# [REQUIRED ACTION]
Reproduce verbatim the lines of the material below, starting at the line with "due to other" and ending at the line with "infection---a condition for", both inclusive; skip the rest.

# [INFORMATION SHOWN]
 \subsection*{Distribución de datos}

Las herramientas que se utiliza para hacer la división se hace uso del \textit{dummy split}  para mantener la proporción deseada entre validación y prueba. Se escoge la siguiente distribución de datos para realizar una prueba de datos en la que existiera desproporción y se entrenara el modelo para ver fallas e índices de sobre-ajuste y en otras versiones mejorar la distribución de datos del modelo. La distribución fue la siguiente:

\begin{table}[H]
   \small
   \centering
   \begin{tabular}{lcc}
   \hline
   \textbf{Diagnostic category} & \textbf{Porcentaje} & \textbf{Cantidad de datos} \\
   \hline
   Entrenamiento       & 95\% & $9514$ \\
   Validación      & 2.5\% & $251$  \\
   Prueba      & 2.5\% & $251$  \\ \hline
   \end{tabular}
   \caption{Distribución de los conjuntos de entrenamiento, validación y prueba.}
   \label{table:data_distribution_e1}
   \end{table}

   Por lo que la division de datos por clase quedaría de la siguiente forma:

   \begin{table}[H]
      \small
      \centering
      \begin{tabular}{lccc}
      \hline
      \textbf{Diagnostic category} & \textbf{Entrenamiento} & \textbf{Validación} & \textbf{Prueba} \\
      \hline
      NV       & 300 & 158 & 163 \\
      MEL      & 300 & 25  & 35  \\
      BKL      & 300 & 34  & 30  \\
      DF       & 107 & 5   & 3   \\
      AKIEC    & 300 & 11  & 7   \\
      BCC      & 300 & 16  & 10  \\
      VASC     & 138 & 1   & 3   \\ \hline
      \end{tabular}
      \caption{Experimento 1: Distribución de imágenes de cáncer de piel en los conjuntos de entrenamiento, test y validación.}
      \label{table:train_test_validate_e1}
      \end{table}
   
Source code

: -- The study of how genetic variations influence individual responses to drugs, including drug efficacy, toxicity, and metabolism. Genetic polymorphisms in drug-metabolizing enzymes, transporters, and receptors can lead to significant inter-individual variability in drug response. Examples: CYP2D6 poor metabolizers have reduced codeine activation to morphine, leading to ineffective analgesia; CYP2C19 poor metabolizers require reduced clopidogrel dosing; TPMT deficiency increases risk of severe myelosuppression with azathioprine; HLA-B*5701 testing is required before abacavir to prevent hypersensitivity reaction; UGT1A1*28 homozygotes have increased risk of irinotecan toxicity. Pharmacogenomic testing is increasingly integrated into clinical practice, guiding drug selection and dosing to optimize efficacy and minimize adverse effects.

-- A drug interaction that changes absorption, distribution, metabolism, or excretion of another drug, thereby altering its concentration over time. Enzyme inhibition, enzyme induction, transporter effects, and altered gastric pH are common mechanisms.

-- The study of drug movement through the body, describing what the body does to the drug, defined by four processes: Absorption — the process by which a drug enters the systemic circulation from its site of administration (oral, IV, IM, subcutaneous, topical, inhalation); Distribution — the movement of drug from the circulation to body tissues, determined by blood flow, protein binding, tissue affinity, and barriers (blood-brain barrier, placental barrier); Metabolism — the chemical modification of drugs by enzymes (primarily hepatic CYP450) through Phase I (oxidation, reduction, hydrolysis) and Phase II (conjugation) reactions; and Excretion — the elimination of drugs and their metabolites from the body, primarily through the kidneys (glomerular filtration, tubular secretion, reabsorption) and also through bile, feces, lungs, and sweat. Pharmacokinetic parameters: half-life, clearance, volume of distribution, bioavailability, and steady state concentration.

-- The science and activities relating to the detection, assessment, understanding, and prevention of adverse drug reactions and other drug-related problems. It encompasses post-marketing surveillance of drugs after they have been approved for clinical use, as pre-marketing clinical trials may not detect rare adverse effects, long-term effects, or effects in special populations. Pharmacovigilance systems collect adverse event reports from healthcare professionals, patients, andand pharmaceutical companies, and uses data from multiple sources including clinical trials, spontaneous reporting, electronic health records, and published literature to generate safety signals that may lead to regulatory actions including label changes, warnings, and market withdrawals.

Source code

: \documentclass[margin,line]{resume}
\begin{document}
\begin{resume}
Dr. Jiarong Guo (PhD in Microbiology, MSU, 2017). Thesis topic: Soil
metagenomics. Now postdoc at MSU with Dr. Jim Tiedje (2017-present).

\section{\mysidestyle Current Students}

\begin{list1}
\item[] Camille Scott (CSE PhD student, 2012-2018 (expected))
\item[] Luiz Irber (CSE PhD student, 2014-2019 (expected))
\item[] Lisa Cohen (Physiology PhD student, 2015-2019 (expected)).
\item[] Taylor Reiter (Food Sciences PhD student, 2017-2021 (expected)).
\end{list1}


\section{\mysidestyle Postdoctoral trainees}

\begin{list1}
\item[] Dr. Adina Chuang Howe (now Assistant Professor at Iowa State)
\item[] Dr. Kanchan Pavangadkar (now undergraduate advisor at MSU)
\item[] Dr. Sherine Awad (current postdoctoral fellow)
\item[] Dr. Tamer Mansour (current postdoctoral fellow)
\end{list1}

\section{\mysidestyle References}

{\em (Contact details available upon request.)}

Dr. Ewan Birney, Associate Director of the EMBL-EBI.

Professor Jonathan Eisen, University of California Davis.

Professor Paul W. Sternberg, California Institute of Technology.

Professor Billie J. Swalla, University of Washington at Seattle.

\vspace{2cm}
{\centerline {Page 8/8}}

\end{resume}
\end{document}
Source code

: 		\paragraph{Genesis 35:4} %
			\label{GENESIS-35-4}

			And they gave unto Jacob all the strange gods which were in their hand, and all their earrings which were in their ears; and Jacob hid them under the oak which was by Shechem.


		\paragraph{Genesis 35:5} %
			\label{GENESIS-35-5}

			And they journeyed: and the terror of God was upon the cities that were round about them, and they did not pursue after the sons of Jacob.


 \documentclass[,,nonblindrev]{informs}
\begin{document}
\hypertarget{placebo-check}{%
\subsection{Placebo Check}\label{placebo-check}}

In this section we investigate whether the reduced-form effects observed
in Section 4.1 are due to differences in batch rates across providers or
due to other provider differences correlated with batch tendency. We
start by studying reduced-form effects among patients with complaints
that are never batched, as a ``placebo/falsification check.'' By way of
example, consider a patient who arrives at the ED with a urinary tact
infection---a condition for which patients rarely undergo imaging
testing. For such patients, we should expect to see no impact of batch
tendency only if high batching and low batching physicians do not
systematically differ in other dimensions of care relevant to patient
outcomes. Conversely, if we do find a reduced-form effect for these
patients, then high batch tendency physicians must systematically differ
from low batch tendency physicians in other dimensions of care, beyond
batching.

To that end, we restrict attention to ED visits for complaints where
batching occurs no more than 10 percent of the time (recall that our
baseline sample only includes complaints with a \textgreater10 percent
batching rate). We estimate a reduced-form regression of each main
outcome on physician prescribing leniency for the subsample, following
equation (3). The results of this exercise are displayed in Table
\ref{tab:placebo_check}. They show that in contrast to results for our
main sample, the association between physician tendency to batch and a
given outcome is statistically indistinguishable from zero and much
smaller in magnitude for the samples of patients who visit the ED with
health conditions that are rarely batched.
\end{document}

# [THE COMPLETED TASK]
due to other provider differences correlated with batch tendency. We
start by studying reduced-form effects among patients with complaints
that are never batched, as a ``placebo/falsification check.'' By way of
example, consider a patient who arrives at the ED with a urinary tact
infection---a condition for which patients rarely undergo imaging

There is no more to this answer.